Rebounding fleet sales will soften the blow for the auto industry as the end of scrappage schemes causes a decline in private purchases across Europe, research firm Datamonitor has claimed.
The independent market analyst believes businesses that put off updating their company car fleet during the recession will choose to invest in 2010 as the economic recovery takes root.

Datamonitor expects the share of company car purchases in total new car sales to rebound to 30% in 2010 from 25% in 2009.
Tarun Bisht, senior automotive analyst at Datamonitor, said manufacturers contending with declining demand from private buyers will show renewed interest in the fleet sector.
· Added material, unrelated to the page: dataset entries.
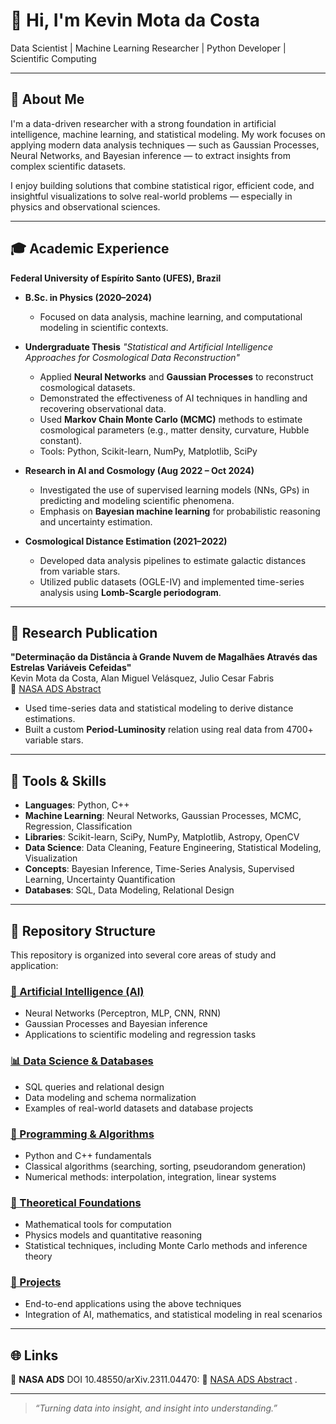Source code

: # 👋 Hi, I'm Kevin Mota da Costa

Data Scientist | Machine Learning Researcher | Python Developer | Scientific Computing

---

## 📌 About Me

I'm a data-driven researcher with a strong foundation in artificial intelligence, machine learning, and statistical modeling. My work focuses on applying modern data analysis techniques — such as Gaussian Processes, Neural Networks, and Bayesian inference — to extract insights from complex scientific datasets.

I enjoy building solutions that combine statistical rigor, efficient code, and insightful visualizations to solve real-world problems — especially in physics and observational sciences.

---

## 🎓 Academic Experience

**Federal University of Espírito Santo (UFES), Brazil**

* **B.Sc. in Physics (2020–2024)**

  * Focused on data analysis, machine learning, and computational modeling in scientific contexts.

* **Undergraduate Thesis**
  *"Statistical and Artificial Intelligence Approaches for Cosmological Data Reconstruction"*

  * Applied **Neural Networks** and **Gaussian Processes** to reconstruct cosmological datasets.
  * Demonstrated the effectiveness of AI techniques in handling and recovering observational data.
  * Used **Markov Chain Monte Carlo (MCMC)** methods to estimate cosmological parameters (e.g., matter density, curvature, Hubble constant).
  * Tools: Python, Scikit-learn, NumPy, Matplotlib, SciPy

* **Research in AI and Cosmology (Aug 2022 – Oct 2024)**

  * Investigated the use of supervised learning models (NNs, GPs) in predicting and modeling scientific phenomena.
  * Emphasis on **Bayesian machine learning** for probabilistic reasoning and uncertainty estimation.

* **Cosmological Distance Estimation (2021–2022)**

  * Developed data analysis pipelines to estimate galactic distances from variable stars.
  * Utilized public datasets (OGLE-IV) and implemented time-series analysis using **Lomb-Scargle periodogram**.

---

## 📄 Research Publication

**"Determinação da Distância à Grande Nuvem de Magalhães Através das Estrelas Variáveis Cefeidas"**  
Kevin Mota da Costa, Alan Miguel Velásquez, Julio Cesar Fabris  
📄 [NASA ADS Abstract](https://ui.adsabs.harvard.edu/abs/2023arXiv231104470M/abstract) 


* Used time-series data and statistical modeling to derive distance estimations.
* Built a custom **Period-Luminosity** relation using real data from 4700+ variable stars.

---

## 💼 Tools & Skills

* **Languages**: Python, C++
* **Machine Learning**: Neural Networks, Gaussian Processes, MCMC, Regression, Classification
* **Libraries**: Scikit-learn, SciPy, NumPy, Matplotlib, Astropy, OpenCV
* **Data Science**: Data Cleaning, Feature Engineering, Statistical Modeling, Visualization
* **Concepts**: Bayesian Inference, Time-Series Analysis, Supervised Learning, Uncertainty Quantification
* **Databases**: SQL, Data Modeling, Relational Design

---

## 📁 Repository Structure

This repository is organized into several core areas of study and application:

<h3 id="ai"> <a href="https://www.google.com">🧠 Artificial Intelligence (AI)</a></h3>

* Neural Networks (Perceptron, MLP, CNN, RNN)
* Gaussian Processes and Bayesian inference
* Applications to scientific modeling and regression tasks


<h3 id="ai"> <a href="https://www.google.com">📊 Data Science & Databases</a></h3>

* SQL queries and relational design
* Data modeling and schema normalization
* Examples of real-world datasets and database projects


<h3 id="ai"> <a href="https://www.google.com">💪 Programming & Algorithms</a></h3>

* Python and C++ fundamentals
* Classical algorithms (searching, sorting, pseudorandom generation)
* Numerical methods: interpolation, integration, linear systems


<h3 id="ai"> <a href="https://www.google.com">📘 Theoretical Foundations</a></h3>

* Mathematical tools for computation
* Physics models and quantitative reasoning
* Statistical techniques, including Monte Carlo methods and inference theory


<h3 id="ai"> <a href="https://www.google.com">🧪 Projects</a></h3>

* End-to-end applications using the above techniques
* Integration of AI, mathematics, and statistical modeling in real scenarios

---

## 🌐 Links

🔗 **NASA ADS** DOI 10.48550/arXiv.2311.04470: 📄 [NASA ADS Abstract](https://ui.adsabs.harvard.edu/abs/2023arXiv231104470M/abstract) .

---

> *“Turning data into insight, and insight into understanding.”*
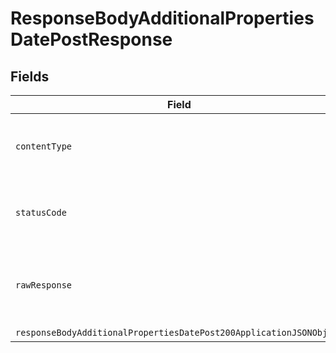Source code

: # ResponseBodyAdditionalPropertiesDatePostResponse


## Fields

| Field                                                                                                                                               | Type                                                                                                                                                | Required                                                                                                                                            | Description                                                                                                                                         |
| --------------------------------------------------------------------------------------------------------------------------------------------------- | --------------------------------------------------------------------------------------------------------------------------------------------------- | --------------------------------------------------------------------------------------------------------------------------------------------------- | --------------------------------------------------------------------------------------------------------------------------------------------------- |
| `contentType`                                                                                                                                       | *String*                                                                                                                                            | :heavy_check_mark:                                                                                                                                  | HTTP response content type for this operation                                                                                                       |
| `statusCode`                                                                                                                                        | *Integer*                                                                                                                                           | :heavy_check_mark:                                                                                                                                  | HTTP response status code for this operation                                                                                                        |
| `rawResponse`                                                                                                                                       | [HttpResponse<byte[]>](https://docs.oracle.com/en/java/javase/11/docs/api/java.net.http/java/net/http/HttpResponse.html)                            | :heavy_minus_sign:                                                                                                                                  | Raw HTTP response; suitable for custom response parsing                                                                                             |
| `responseBodyAdditionalPropertiesDatePost200ApplicationJSONObject`                                                                                  | [ResponseBodyAdditionalPropertiesDatePost200ApplicationJSON](../../models/operations/ResponseBodyAdditionalPropertiesDatePost200ApplicationJSON.md) | :heavy_minus_sign:                                                                                                                                  | OK                                                                                                                                                  |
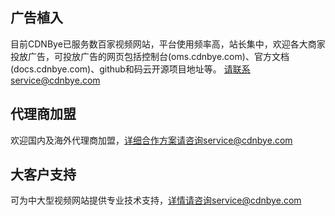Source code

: ## 广告植入
目前CDNBye已服务数百家视频网站，平台使用频率高，站长集中，欢迎各大商家投放广告，可投放广告的网页包括控制台(oms.cdnbye.com)、官方文档(docs.cdnbye.com)、github和码云开源项目地址等。
请联系service@cdnbye.com

## 代理商加盟
欢迎国内及海外代理商加盟，详细合作方案请咨询service@cdnbye.com

## 大客户支持
可为中大型视频网站提供专业技术支持，详情请咨询service@cdnbye.com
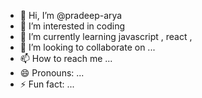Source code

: - 👋 Hi, I’m @pradeep-arya
- 👀 I’m interested in coding
- 🌱 I’m currently learning javascript , react ,
- 💞️ I’m looking to collaborate on ...
- 📫 How to reach me ...
- 😄 Pronouns: ...
- ⚡ Fun fact: ...

<!---
pradeep-arya/pradeep-arya is a ✨ special ✨ repository because its `README.md` (this file) appears on your GitHub profile.
You can click the Preview link to take a look at your changes.
--->
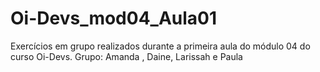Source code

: # Oi-Devs_mod04_Aula01
Exercícios em grupo realizados durante a primeira aula do módulo 04 do curso Oi-Devs. Grupo: Amanda , Daine, Larissah e Paula
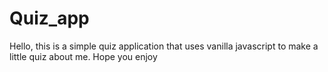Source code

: # Quiz_app
Hello, this is a simple quiz application that uses vanilla javascript to make a little quiz about me. Hope you enjoy
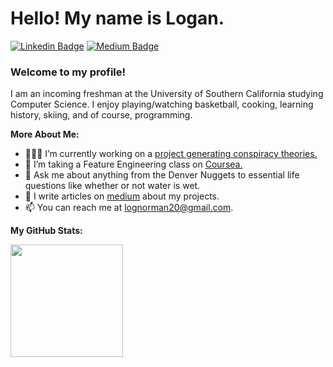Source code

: # Hello! My name is Logan. 

[![Linkedin Badge](https://img.shields.io/badge/-LinkedIn-0e76a8?style=flat-square&logo=Linkedin&logoColor=white)](https://www.linkedin.com/in/logannorman/)
[![Medium Badge](https://img.shields.io/badge/medium-%2312100E.svg?&style=for-square&logo=medium&logoColor=white)](https://lognorman.medium.com/)

### Welcome to my profile!

I am an incoming freshman at the University of Southern California studying Computer Science. I enjoy playing/watching basketball, cooking, learning history, skiing, and of course, programming.

**More About Me:**

- 👨🏻‍💻 I’m currently working on a [project generating conspiracy theories.](https://github.com/lognorman20/conspiracy_generation)
- 🚀 I’m taking a Feature Engineering class on [Coursea.](https://www.coursera.org/learn/feature-engineering)
- 💬 Ask me about anything from the Denver Nuggets to essential life questions like whether or not water is wet.
- 📝 I write articles on [medium](https://lognorman.medium.com/) about my projects.
- 📫 You can reach me at lognorman20@gmail.com.


**My GitHub Stats:**
<p>
  <img height="180em" src="https://github-readme-stats.vercel.app/api?username=lognorman20&show_icons=true&hide_border=true&&count_private=true&include_all_commits=true" />
</p>
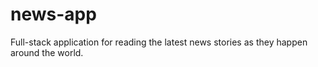 # news-app
Full-stack application for reading the latest news stories as they happen around the world.
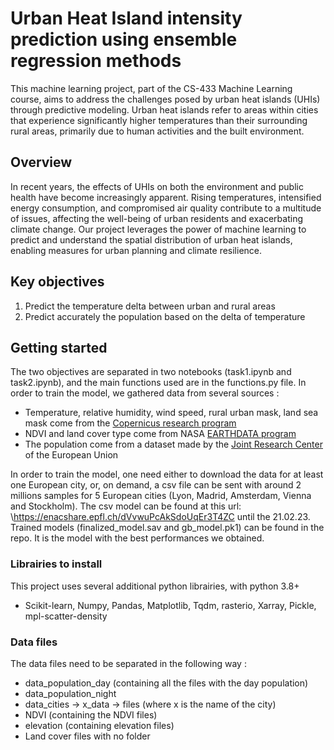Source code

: # Urban Heat Island intensity prediction using ensemble regression methods

This machine learning project, part of the CS-433 Machine Learning course, aims to address the challenges posed by urban heat islands (UHIs) through predictive modeling. Urban heat islands refer to areas within cities that experience significantly higher temperatures than their surrounding rural areas, primarily due to human activities and the built environment.

## Overview

In recent years, the effects of UHIs on both the environment and public health have become increasingly apparent. Rising temperatures, intensified energy consumption, and compromised air quality contribute to a multitude of issues, affecting the well-being of urban residents and exacerbating climate change. Our project leverages the power of machine learning to predict and understand the spatial distribution of urban heat islands, enabling measures for urban planning and climate resilience.

## Key objectives
1. Predict the temperature delta between urban and rural areas
2. Predict accurately the population based on the delta of temperature

## Getting started

The two objectives are separated in two notebooks (task1.ipynb and task2.ipynb), and the main functions used are in the functions.py file. In order to train the model, we gathered data from several sources : 
- Temperature, relative humidity, wind speed, rural urban mask, land sea mask come from the [Copernicus research program](https://cds.climate.copernicus.eu/cdsapp#!/dataset/sis-urban-climate-cities%3Ftab=overview?tab=doc)
- NDVI and land cover type come from NASA [EARTHDATA program](https://appeears.earthdatacloud.nasa.gov/task/area)
- The population come from a dataset made by the [Joint Research Center](https://data.jrc.ec.europa.eu/dataset/be02937c-5a08-4732-a24a-03e0a48bdcda#dataaccess) of the European Union

In order to train the model, one need either to download the data for at least one European city, or, on demand, a csv file can be sent with around 2 millions samples for 5 European cities (Lyon, Madrid, Amsterdam, Vienna and Stockholm). The csv model can be found at this url: \https://enacshare.epfl.ch/dVvwuPcAkSdoUqEr3T4ZC until the 21.02.23. Trained models (finalized_model.sav and gb_model.pk1) can be found in the repo. It is the model with the best performances we obtained.

### Librairies to install

This project uses several additional python librairies, with python 3.8+
- Scikit-learn, Numpy, Pandas, Matplotlib, Tqdm, rasterio, Xarray, Pickle, mpl-scatter-density

### Data files

The data files need to be separated in the following way :
- data_population_day (containing all the files with the day population)
- data_population_night
- data_cities -> x_data -> files (where x is the name of the city)
- NDVI (containing the NDVI files)
- elevation (containing elevation files)
- Land cover files with no folder
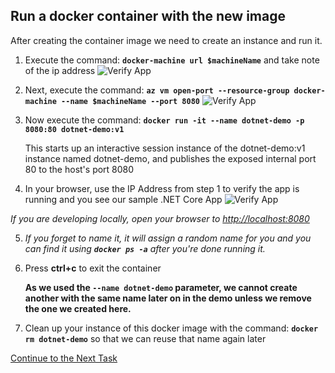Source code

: ## Run a docker container with the new image
After creating the container image we need to create an instance and run it.

1. Execute the command: **`docker-machine url $machineName`** and take note of the ip address
![Verify App](https://github.com/Burwood/containers101/raw/azure/containers_lab/images/Azure_docker-machine_url_posh.png)

2. Next, execute the command: **`az vm open-port --resource-group docker-machine --name $machineName --port 8080`**
![Verify App](https://github.com/Burwood/containers101/raw/azure/containers_lab/images/Azure_open_port_posh.png)

3. Now execute the command: 
 **`docker run -it --name dotnet-demo -p 8080:80 dotnet-demo:v1`**
 
    This starts up an interactive session instance of the dotnet-demo:v1 instance named dotnet-demo, and publishes the exposed internal port 80 to the host's port 8080
    
4. In your browser, use the IP Address from step 1 to verify the app is running and you see our sample .NET Core App ![Verify App](https://github.com/Burwood/containers101/raw/azure/containers_lab/images/Azure_dotnet_docker_run.png)

_If you are developing locally, open your browser to <http://localhost:8080>_

5. *If you forget to name it, it will assign a random name for you and you can find it using **`docker ps -a`** after you're done running it.*
6. Press **ctrl+c** to exit the container
 
    **As we used the `--name dotnet-demo` parameter, we cannot create another with the same name later on in the demo unless we remove the one we created here.**
7. Clean up your instance of this docker image with the command: 
 **`docker rm dotnet-demo`** so that we can reuse that name again later

[Continue to the Next Task](https://github.com/Burwood/containers101/blob/azure/containers_lab/azure/task_7_win.md)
He added: “Car producers such as Peugeot, which aims to have an 8% market share in the fleet sector in 2010, have already initiated new strategies aimed at stimulating sales to businesses.

“Manufacturers such as Nissan, Renault and Kia have forged alliances with leading international lessors to increase their sales in this sector.

“Furthermore, car manufacturers are also making efforts to create centralized pan-European sales teams so that they can serve and co-ordinate with fleet customers more effectively and efficiently.”

Datamonitor believes manufacturers with cars that are fuel-efficient or equipped with other green technologies are most likely to benefit, as most fleet clients will be looking for more environmentally friendly cars.

“The global slowdown in the automotive industry has influenced the attitude of fleet buyers towards fuel efficiency and green technologies,” said Bisht.

“Many corporate and fleet customers are adopting environmental measures to offset CO2 emissions, as they are well aware of green issues and climate change. Owning a green fleet enhances a firm’s brand image and is positively perceived by many stakeholders.”